[Intel-gfx] [PATCH 2/2] drm/i915/tracepoints: Remove DRM_I915_LOW_LEVEL_TRACEPOINTS Kconfig option

Wed Aug 8 12:56:01 UTC 2018

+Joonas

On 08/08/2018 13:42, Chris Wilson wrote:
> Quoting Tvrtko Ursulin (2018-08-08 13:13:08)
>>
>> On 26/06/2018 12:48, Chris Wilson wrote:
>>> It's just that this about the third time this has been raised in the
>>> last couple of weeks with the other two requests being from a generic
>>> tooling pov (Eric Anholt for gnome-shell tweaking, and some one
>>> else looking for a gpuvis-like tool). So it seems like there is
>>> interest, even if I doubt that it'll help answer any questions beyond
>>> what you can just extract from looking at userspace. (Imo, the only
>>> people these tracepoints are useful for are people writing patches for
>>> the driver. For everyone else, you can just observe system behaviour and
>>> optimise your code for your workload. Otoh, can one trust a black
>>> box, argh.)
>>
>> Some of the things might be obtainable purely from userspace via heavily
>> instrumented builds, which may be in the realm of possible for during
>> development, but I don't think it is feasible in general both because it
>> is too involved, and because it would preclude existence of tools which
>> can trace any random client.
>>
>>> To have a second set of nearly equivalent tracepoints, we need to have
>>> strong justification why we couldn't just use or extend the generic set.
>>
>> I was hoping that the conversation so far established that nearly
>> equivalent is not close enough for intended use cases. And that is not
>> possible to make the generic ones so.
> 
> (I just don't see the point of those use cases. I trace the kernel to
> fix the kernel...)

Yes and with virtual engine we will have a bigger reason to trace the 
kernel with a random client.

>   
>>> Plus I feel a lot more comfortable exporting a set of generic
>>> tracepoints, than those where we may be leaking more knowledge of the HW
>>> than we can reasonably expect to support for the indefinite future.
>>
>> I think it is accepted we cannot guarantee low level tracepoints will be
>> supportable in the future world of GuC scheduling. (How and what we will
>> do there is yet unresolved.) But at least we get much better usability
>> for platforms up to there, and for very small effort. The idea is not to
>> mark these as ABI but just improve user experience.
>>
>> You are I suppose worried that if these tracepoints disappeared due
>> being un-implementable someone will complain?
> 
> They already do...
>   
>> I just want that anyone can run trace.pl and see how virtual engine
>> behaves, without having to recompile the kernel. And VTune people want
>> the same for their enterprise-level customers. Both tools are ready to
>> adapt should it be required. Its I repeat just usability and user
>> experience out of the box.
> 
> The out-of-the-box user experience should not require the use of such
> tools in the first place! If they are trying to work around the kernel
> (and that's the only use of this information I see) we have bugs a
> plenty.
> 
> [snip because I repeated myself]
> 
> I think my issues boil down to:
> 
>   1 - people will complain no matter what (when it changes, when it is no
>       longer available)
> 
>   2 - people will use it to workaround not fix; the information about kernel
>       behaviour should only be used with a view to fixing that behaviour
> 
> As such, I am quite happy to have it limited to driver developers that
> want to fix issues at source (OpenCL, I'm looking at you). There's tons
> of other user observable information out there for tuning userspace,
> why does the latency of runnable->queued matter if you will not do anything
> about it? Other things like dependency graphs, if you can't keep control
> of your own fences, you've already lost.

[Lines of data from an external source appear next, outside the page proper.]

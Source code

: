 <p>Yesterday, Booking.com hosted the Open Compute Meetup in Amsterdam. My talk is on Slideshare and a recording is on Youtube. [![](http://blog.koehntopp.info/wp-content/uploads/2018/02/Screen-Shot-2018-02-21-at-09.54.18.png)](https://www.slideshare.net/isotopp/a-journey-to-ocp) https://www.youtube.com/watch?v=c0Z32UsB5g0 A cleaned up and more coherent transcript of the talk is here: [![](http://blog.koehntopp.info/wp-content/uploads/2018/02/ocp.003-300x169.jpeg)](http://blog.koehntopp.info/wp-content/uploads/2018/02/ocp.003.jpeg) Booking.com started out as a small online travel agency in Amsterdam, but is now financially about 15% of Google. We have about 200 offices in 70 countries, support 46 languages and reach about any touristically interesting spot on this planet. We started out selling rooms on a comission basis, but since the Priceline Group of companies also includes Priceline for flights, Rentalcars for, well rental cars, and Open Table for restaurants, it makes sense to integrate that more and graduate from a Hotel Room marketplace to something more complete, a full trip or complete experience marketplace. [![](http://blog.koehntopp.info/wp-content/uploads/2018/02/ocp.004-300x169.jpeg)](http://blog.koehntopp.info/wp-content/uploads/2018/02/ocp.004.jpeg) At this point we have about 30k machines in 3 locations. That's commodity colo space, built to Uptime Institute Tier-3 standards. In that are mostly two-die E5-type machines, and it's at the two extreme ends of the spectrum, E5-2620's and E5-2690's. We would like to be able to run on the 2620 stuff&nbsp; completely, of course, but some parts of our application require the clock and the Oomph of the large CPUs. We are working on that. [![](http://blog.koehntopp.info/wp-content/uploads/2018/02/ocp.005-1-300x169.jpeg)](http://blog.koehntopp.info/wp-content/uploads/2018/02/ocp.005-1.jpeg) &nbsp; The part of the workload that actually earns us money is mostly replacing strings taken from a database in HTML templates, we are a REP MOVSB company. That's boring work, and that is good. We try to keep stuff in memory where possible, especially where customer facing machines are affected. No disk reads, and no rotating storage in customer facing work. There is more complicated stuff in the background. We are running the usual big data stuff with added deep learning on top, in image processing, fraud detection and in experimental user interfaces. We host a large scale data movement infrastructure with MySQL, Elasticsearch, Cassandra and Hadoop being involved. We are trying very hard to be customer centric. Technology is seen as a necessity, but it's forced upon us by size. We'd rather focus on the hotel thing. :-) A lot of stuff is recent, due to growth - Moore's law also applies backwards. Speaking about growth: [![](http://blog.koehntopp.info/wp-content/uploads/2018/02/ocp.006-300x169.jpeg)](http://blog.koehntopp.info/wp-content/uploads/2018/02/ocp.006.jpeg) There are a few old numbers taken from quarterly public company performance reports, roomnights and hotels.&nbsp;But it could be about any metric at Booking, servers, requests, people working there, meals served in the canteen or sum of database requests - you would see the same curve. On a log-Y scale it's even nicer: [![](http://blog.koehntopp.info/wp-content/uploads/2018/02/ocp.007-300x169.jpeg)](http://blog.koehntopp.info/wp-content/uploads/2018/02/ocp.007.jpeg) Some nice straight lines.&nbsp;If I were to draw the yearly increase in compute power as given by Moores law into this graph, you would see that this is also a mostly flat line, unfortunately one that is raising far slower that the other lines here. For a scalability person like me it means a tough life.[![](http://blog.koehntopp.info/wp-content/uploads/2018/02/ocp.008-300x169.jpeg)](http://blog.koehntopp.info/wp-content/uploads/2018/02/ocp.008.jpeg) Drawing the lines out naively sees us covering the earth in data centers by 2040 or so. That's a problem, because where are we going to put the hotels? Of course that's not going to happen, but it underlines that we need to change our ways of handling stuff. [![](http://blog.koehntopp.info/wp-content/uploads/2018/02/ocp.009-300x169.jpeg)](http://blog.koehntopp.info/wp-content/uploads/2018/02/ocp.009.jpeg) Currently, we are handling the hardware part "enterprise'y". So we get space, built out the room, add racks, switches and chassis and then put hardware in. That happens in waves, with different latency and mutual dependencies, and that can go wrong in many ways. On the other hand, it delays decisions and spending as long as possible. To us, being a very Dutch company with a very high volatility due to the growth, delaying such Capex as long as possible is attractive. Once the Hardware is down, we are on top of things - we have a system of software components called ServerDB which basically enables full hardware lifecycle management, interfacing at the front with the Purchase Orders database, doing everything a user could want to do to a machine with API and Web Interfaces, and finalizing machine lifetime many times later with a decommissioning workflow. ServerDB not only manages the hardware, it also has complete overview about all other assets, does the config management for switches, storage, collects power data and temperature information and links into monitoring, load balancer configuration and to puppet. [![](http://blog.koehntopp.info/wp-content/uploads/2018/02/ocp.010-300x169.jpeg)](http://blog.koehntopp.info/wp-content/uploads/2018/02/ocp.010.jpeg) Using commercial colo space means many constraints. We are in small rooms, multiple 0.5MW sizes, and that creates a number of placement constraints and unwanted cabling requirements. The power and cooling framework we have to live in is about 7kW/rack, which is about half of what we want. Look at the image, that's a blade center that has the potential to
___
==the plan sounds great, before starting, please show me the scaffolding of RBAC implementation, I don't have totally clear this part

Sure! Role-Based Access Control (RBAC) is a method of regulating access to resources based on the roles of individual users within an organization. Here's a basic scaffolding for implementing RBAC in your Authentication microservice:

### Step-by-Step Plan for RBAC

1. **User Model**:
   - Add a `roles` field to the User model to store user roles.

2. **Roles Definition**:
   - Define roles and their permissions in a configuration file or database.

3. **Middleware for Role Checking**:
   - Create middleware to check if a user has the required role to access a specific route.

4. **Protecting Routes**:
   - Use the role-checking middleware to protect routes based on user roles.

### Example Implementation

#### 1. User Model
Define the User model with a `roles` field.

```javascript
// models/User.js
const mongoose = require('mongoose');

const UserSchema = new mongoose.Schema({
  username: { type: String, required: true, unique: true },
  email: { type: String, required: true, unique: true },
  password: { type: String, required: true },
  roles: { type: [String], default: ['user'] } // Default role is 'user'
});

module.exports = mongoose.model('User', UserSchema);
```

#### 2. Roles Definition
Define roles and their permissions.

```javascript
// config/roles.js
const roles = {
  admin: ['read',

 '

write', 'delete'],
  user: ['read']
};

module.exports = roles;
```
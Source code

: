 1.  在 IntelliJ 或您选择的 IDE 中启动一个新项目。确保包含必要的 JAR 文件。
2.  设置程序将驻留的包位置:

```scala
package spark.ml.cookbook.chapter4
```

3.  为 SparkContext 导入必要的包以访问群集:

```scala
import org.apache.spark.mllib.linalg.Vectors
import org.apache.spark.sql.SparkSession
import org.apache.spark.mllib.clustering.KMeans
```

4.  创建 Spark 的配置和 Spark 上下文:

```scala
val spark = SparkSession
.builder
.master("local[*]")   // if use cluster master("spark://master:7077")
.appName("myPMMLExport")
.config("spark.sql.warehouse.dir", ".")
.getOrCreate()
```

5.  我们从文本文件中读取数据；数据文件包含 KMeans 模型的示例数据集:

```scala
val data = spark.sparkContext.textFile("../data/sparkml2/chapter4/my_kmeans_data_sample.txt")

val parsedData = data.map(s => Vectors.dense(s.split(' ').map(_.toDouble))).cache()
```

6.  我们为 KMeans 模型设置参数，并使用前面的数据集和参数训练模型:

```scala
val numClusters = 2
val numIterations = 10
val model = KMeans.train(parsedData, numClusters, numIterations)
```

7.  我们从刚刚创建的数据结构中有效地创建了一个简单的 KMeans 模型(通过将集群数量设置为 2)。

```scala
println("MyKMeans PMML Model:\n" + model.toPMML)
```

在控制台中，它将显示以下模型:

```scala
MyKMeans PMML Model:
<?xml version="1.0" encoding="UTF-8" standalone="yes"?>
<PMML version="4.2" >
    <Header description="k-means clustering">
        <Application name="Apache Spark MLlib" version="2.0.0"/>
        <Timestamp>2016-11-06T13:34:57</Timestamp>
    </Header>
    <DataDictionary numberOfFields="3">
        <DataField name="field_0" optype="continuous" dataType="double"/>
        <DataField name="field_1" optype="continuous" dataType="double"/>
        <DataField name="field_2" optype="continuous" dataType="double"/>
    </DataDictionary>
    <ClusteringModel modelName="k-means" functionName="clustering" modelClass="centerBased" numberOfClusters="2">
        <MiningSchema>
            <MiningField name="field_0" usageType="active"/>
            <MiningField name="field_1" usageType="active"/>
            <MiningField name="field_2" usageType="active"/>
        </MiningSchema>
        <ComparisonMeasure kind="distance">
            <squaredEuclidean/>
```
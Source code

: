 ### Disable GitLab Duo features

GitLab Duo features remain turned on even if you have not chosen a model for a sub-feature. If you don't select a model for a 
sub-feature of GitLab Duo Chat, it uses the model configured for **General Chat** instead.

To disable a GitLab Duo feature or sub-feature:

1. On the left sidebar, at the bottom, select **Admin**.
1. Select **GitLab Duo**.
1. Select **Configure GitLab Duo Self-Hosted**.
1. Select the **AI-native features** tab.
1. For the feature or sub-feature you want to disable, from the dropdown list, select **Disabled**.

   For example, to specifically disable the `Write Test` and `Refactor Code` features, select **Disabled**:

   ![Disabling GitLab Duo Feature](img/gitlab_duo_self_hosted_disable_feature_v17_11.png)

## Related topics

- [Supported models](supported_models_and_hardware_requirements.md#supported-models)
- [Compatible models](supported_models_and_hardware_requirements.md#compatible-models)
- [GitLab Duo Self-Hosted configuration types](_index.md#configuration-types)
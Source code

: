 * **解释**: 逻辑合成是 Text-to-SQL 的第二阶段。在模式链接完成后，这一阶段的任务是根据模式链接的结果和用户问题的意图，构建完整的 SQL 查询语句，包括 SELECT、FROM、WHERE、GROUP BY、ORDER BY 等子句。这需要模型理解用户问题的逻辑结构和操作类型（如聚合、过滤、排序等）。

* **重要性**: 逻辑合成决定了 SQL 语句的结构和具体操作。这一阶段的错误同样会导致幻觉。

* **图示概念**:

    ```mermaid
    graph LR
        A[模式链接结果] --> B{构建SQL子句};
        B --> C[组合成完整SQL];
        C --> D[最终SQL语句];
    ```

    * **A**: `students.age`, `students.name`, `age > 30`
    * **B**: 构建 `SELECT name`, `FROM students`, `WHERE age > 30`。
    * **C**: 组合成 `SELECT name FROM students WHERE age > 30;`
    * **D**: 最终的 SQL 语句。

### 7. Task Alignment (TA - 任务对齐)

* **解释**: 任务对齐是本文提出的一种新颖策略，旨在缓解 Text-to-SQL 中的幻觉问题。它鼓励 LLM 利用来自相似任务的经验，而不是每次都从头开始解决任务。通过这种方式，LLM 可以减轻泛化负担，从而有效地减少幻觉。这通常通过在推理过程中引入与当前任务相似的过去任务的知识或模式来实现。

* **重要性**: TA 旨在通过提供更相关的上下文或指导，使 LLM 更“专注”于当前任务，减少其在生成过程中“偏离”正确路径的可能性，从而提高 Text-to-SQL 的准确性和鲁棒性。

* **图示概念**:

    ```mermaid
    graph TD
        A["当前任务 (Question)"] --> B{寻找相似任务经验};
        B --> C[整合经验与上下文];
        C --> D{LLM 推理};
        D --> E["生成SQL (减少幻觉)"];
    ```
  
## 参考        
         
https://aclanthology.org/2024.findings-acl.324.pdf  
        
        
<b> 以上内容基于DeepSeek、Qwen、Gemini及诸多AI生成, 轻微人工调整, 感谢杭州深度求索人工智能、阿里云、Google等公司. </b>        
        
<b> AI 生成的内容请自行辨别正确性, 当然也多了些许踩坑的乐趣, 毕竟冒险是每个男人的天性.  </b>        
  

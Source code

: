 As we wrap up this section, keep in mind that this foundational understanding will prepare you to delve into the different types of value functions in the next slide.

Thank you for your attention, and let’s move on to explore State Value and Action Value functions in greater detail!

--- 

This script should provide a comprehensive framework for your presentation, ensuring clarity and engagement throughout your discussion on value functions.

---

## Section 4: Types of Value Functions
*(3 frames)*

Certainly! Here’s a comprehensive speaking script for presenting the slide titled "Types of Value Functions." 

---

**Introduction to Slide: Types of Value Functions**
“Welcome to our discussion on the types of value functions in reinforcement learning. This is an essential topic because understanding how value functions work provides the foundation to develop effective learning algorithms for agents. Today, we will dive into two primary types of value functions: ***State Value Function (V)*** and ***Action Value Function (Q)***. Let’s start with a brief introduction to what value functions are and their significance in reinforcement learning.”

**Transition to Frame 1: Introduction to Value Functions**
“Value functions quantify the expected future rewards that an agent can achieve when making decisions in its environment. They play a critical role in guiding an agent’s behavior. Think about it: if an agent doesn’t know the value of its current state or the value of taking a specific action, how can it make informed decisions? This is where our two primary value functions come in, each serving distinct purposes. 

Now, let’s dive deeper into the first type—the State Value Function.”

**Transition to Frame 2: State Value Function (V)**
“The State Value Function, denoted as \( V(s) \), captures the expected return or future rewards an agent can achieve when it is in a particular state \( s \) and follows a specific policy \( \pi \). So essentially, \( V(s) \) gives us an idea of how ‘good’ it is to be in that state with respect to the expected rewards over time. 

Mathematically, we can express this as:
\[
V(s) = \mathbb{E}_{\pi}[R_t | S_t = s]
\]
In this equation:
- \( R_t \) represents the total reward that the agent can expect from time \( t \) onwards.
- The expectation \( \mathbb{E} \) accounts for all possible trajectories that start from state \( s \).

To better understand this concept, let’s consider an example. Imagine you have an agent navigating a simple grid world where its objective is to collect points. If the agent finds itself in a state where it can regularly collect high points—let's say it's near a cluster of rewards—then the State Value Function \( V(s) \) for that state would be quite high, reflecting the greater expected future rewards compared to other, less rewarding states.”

This is true, no disagreement. My point simply was that we can provide 
this info easily to anyone. There is a little bit of analogy with perf 
scheduler tracing/map etc.

> I don't see any value in giving the information away, just the cost. If
> you can convince Joonas of its merit, and if we can define just exactly
> what ABI it constitutes, then I'd be happy to be the one who says "I
> told you so" in the future for a change.

I think Joonas was okay in principle that we soft-commit to _trying_ to 
keep _some_ tracepoint stable-ish (where it makes sense and after some 
discussion for each) if IGT also materializes which auto-pings us (via 
CI) when we break one of them. But I may be misremembering so Joonas 
please comment.

Regards,

Tvrtko